Any help speeding this up would be much appreciated. Either a simple shell loop-free one liner or even just a quick tool in another language would be awesome.
Good old paste
:
paste -d '\n' fsmall - - - <fbig
SYNOPSIS
paste [-s] [-d list] file ... file
OPERANDS file: A pathname of an input file. If-
is specified for one or more of the files, the standard input shall be used; the standard input shall be read one line at a time, circularly, for each instance of-
.source: POSIX paste
This means, each <hyphen>-character reads a line from stdin
, which is defined to be fbig
in this case. Three hyphens, means three lines.
Good old awk
without buffering:
awk -v r=3 '1;{for(i=1;i<=r;++i) {getline < "-"; print}}' fsmall <fbig
This method mimicks the idea of the paste
-solution. It uses getline
to avoid buffering of the small file. This is not really flexible and one should always be careful when using getline
[See All about getline]
Good old awk
with buffering:
awk -v r=3 '(NR==FNR){b[FNR]=$0;next}(FNR%r==1){print b[++c]}1' fsmall fbig
This buffers the small file. This could lead to performance issues when the small file is really big. (See the comment of Tripleee)
With GNU sed
sed -e 'R f2' -e 'R f2' -e 'R f2' f1
where f1
is the smaller file. The R
command reads one line at a time from the given file. The lines thus obtained gets appended after the current line that's read from f1
Repeatedly reopening each input file and seeking to the spot where you last stopped reading is horribly inefficient. Making matters worse, you are reading the entire input file through to the end each time, and just picking out one line or three along the way. You could at least exit
as soon as you have printed the stuff you wanted. But hang on.

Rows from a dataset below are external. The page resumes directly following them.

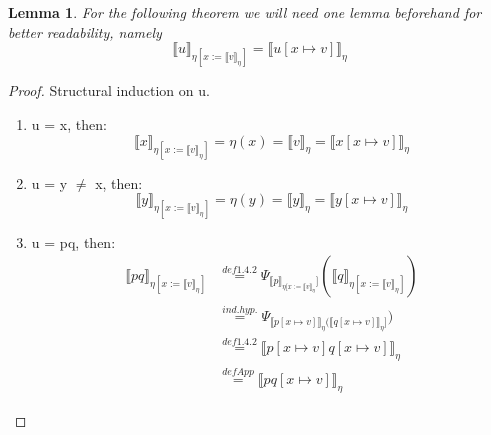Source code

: \documentclass{article}
\newtheorem{lemma}[theorem]{Lemma} %
\begin{document}
	\begin{lemma}
		For the following theorem we will need one lemma
		beforehand for better readability, namely
		\begin{equation}
			\llbracket u \rrbracket_{\eta [x := 
				\llbracket v \rrbracket_{\eta}]} = 
				\llbracket u [x \mapsto v] \rrbracket_{\eta}
		\end{equation}
	\end{lemma}
	\begin{proof}
		Structural induction on u.
		\begin{enumerate}
			\item u = x, then:
			\begin{equation}
				\llbracket x \rrbracket_{\eta [x := 
				\llbracket v \rrbracket_{\eta}]} = 
				\eta (x) =
				\llbracket v \rrbracket_{\eta} =
				\llbracket x [x \mapsto v] \rrbracket_{\eta}
			\end{equation}
			
			\item u = y $\neq$ x, then:
			\begin{equation}
				\llbracket y \rrbracket_{\eta [x := 
				\llbracket v \rrbracket_{\eta}]} = 
				\eta (y) =
				\llbracket y \rrbracket_{\eta} =
				\llbracket y [x \mapsto v] \rrbracket_{\eta}
			\end{equation}

			\item u = pq, then:
			\begin{equation*}
			\begin{split}
				\llbracket pq \rrbracket_{\eta [x := 
				\llbracket v \rrbracket_{\eta}]}
 				&\stackrel{def 1.4.2}{=}
				\Psi_{\llbracket p \rrbracket_{
					\eta [x := \llbracket v \rrbracket_{\eta}}]}
					(\llbracket q \rrbracket_{
					\eta [x:= \llbracket v \rrbracket_{\eta}]}) \\
 				&\stackrel{ind.hyp.}{=}
				\Psi_{\llbracket p[x \mapsto v] \rrbracket_{\eta}
					(\llbracket q[x \mapsto v] \rrbracket_{\eta}]}) \\
 				&\stackrel{def 1.4.2}{=}
				\llbracket p[x \mapsto v]q[x \mapsto v] 
					\rrbracket_{\eta}\\
 				&\stackrel{def App}{=}
				\llbracket pq [x \mapsto v] \rrbracket_{\eta}
			\end{split}
			\end{equation*}


\end{enumerate}
\end{proof}
\end{document}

Here is a simple Python script which does what you are asking for by simply keeping both files open and reading from each as you go.
with open('small_file.txt') as small, open('big_file.txt') as large:
for line in small:
print(line, end='')
for x in range(3):
print(large.readline(), end='')
If you would like to parametrize the file names, try
import sys
with open(sys.argv[1]) as small, open(sys.argv[2]) as large:
...
Output is to standard output, so if you saved the above into path/to/script.py
you can simply run this at the shell prompt:
python3 path/to/script.py small_file.txt big_file.txt >Output.txt
The use of end=''
is a minor hack to avoid having to pluck off the newline and have print
add it back.
As an afterthought, you can do much the same thing in a shell script;
while IFS= read -r line; do
printf '%s\n' "$line"
for x in 1 2 3; do
IFS= read -u 3 -r other
printf '%s\n' "$other"
done
done <small_file.txt 3<big_file.txt >Output.txt
but the shell's while read -r
loop is inherently much slower.
If your small file is small enough to fit in memory:
$ awk 'NR==FNR{hdrs[NR]=$0; next} NR%3 == 1{print hdrs[++c]} 1' small big
header1
lines1.1
lines1.2
lines1.3
header2
lines2.1
lines2.2
lines2.3
header3
lines3.1
lines3.2
lines3.3
otherwise:
$ awk '(NR%3 == 1) && ((getline hdr < "small") > 0){print hdr} 1' big
header1
lines1.1
lines1.2
lines1.3
header2
lines2.1
lines2.2
lines2.3
header3
lines3.1
lines3.2
lines3.3
See http://awk.freeshell.org/AllAboutGetline for why I'm using the syntax I'm using to call getline
and why it's best avoided if not necessary.